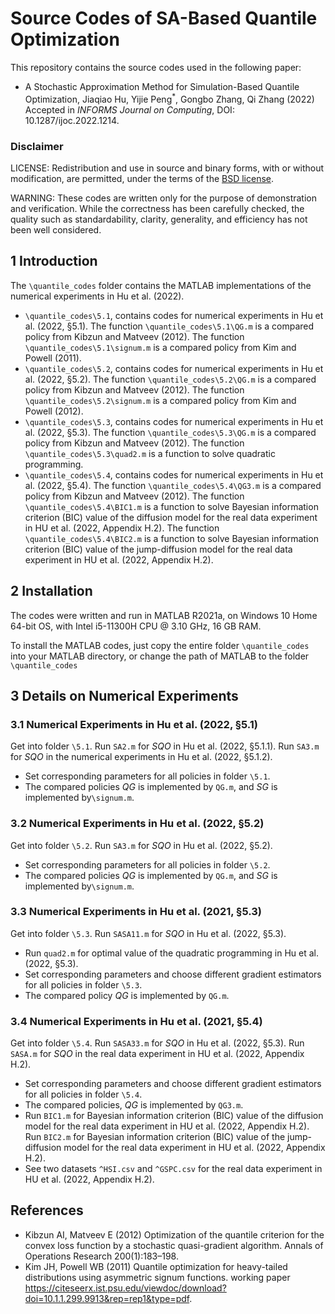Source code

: ﻿# Source Codes of SA-Based Quantile Optimization

This repository contains the source codes used in the following paper:

* A Stochastic Approximation Method for Simulation-Based Quantile Optimization, Jiaqiao Hu, Yijie Peng<sup>*</sup>, Gongbo Zhang, Qi Zhang (2022) Accepted in *INFORMS Journal on Computing*, DOI: 10.1287/ijoc.2022.1214.

### Disclaimer

LICENSE: Redistribution and use in source and binary forms, with or without modification, are permitted, under the terms of the [BSD license](./BSD_License.txt).

WARNING: These codes are written only for the purpose of demonstration and verification. While the correctness has been carefully checked, the quality such as standardability, clarity, generality, and efficiency has not been well considered.

## 1 Introduction

The `\quantile_codes` folder contains the MATLAB implementations of the numerical experiments in Hu et al. (2022).

* `\quantile_codes\5.1`, contains codes for numerical experiments in Hu et al. (2022, §5.1).
The function `\quantile_codes\5.1\QG.m` is a compared policy from Kibzun and Matveev (2012).
The function `\quantile_codes\5.1\signum.m` is a compared policy from Kim and Powell (2011).
* `\quantile_codes\5.2`, contains codes for numerical experiments in Hu et al. (2022, §5.2).
The function `\quantile_codes\5.2\QG.m` is a compared policy from Kibzun and Matveev (2012).
The function `\quantile_codes\5.2\signum.m` is a compared policy from Kim and Powell (2012).
* `\quantile_codes\5.3`, contains codes for numerical experiments in Hu et al. (2022, §5.3).
The function `\quantile_codes\5.3\QG.m` is a compared policy from Kibzun and Matveev (2012).
The function `\quantile_codes\5.3\quad2.m` is a function to solve quadratic programming.
* `\quantile_codes\5.4`, contains codes for numerical experiments in Hu et al. (2022, §5.4).
The function `\quantile_codes\5.4\QG3.m` is a compared policy from Kibzun and Matveev (2012).
The function `\quantile_codes\5.4\BIC1.m` is a function to solve Bayesian information criterion (BIC) value of the diffusion model for the real data experiment in HU et al. (2022, Appendix H.2).
The function `\quantile_codes\5.4\BIC2.m` is a function to solve Bayesian information criterion (BIC) value of the jump-diffusion model for the real data experiment in HU et al. (2022, Appendix H.2).

## 2 Installation

The codes were written and run in MATLAB R2021a, on Windows 10 Home 64-bit OS,
with Intel i5-11300H CPU @ 3.10 GHz, 16 GB RAM.

To install the MATLAB codes, just copy the entire folder `\quantile_codes` into your MATLAB directory, or change the path of MATLAB to the folder `\quantile_codes`

## 3 Details on Numerical Experiments

### 3.1 Numerical Experiments in Hu et al. (2022, §5.1)

Get into folder `\5.1`. Run `SA2.m` for *SQO* in Hu et al. (2022, §5.1.1). Run `SA3.m` for *SQO* in the numerical experiments in Hu et al. (2022, §5.1.2).

* Set corresponding parameters for all policies in folder `\5.1`.
* The compared policies *QG* is implemented by `QG.m`, and *SG* is implemented by`\signum.m`.

### 3.2 Numerical Experiments in Hu et al. (2022, §5.2)

Get into folder `\5.2`. Run `SA3.m` for *SQO* in Hu et al. (2022, §5.2).

* Set corresponding parameters for all policies in folder `\5.2`.
* The compared policies *QG* is implemented by `QG.m`, and *SG* is implemented by`\signum.m`.

### 3.3 Numerical Experiments in Hu et al. (2021, §5.3)

Get into folder `\5.3`. Run `SASA11.m` for *SQO* in Hu et al. (2022, §5.3).

* Run `quad2.m` for optimal value of the quadratic programming in Hu et al. (2022, §5.3).
* Set corresponding parameters and choose different gradient estimators for all policies in folder `\5.3`.
* The compared policy *QG* is implemented by `QG.m`.

### 3.4 Numerical Experiments in Hu et al. (2021, §5.4)

Get into folder `\5.4`. Run `SASA33.m` for *SQO* in Hu et al. (2022, §5.3). Run `SASA.m` for *SQO* in the real data experiment in HU et al. (2022, Appendix H.2).

* Set corresponding parameters and choose different gradient estimators for all policies in folder `\5.4`.
* The compared policies, *QG* is implemented by `QG3.m`.
* Run `BIC1.m` for Bayesian information criterion (BIC) value of the diffusion model for the real data experiment in HU et al. (2022, Appendix H.2). Run `BIC2.m` for Bayesian information criterion (BIC) value of the jump-diffusion model for the real data experiment in HU et al. (2022, Appendix H.2).
* See two datasets `^HSI.csv` and `^GSPC.csv` for the real data experiment in HU et al. (2022, Appendix H.2).

## References

* Kibzun AI, Matveev E (2012) Optimization of the quantile criterion for the convex loss function by a stochastic quasi-gradient algorithm. Annals of Operations Research 200(1):183–198.
* Kim JH, Powell WB (2011) Quantile optimization for heavy-tailed distributions using asymmetric signum functions. working paper <https://citeseerx.ist.psu.edu/viewdoc/download?doi=10.1.1.299.9913&rep=rep1&type=pdf>.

---*---

▶ [What you have to do]: Filter the listing above for the string "information" and copy every matching line.

▶ [Exercise response]:
The function `\quantile_codes\5.4\BIC1.m` is a function to solve Bayesian information criterion (BIC) value of the diffusion model for the real data experiment in HU et al. (2022, Appendix H.2).
The function `\quantile_codes\5.4\BIC2.m` is a function to solve Bayesian information criterion (BIC) value of the jump-diffusion model for the real data experiment in HU et al. (2022, Appendix H.2).
* Run `BIC1.m` for Bayesian information criterion (BIC) value of the diffusion model for the real data experiment in HU et al. (2022, Appendix H.2). Run `BIC2.m` for Bayesian information criterion (BIC) value of the jump-diffusion model for the real data experiment in HU et al. (2022, Appendix H.2).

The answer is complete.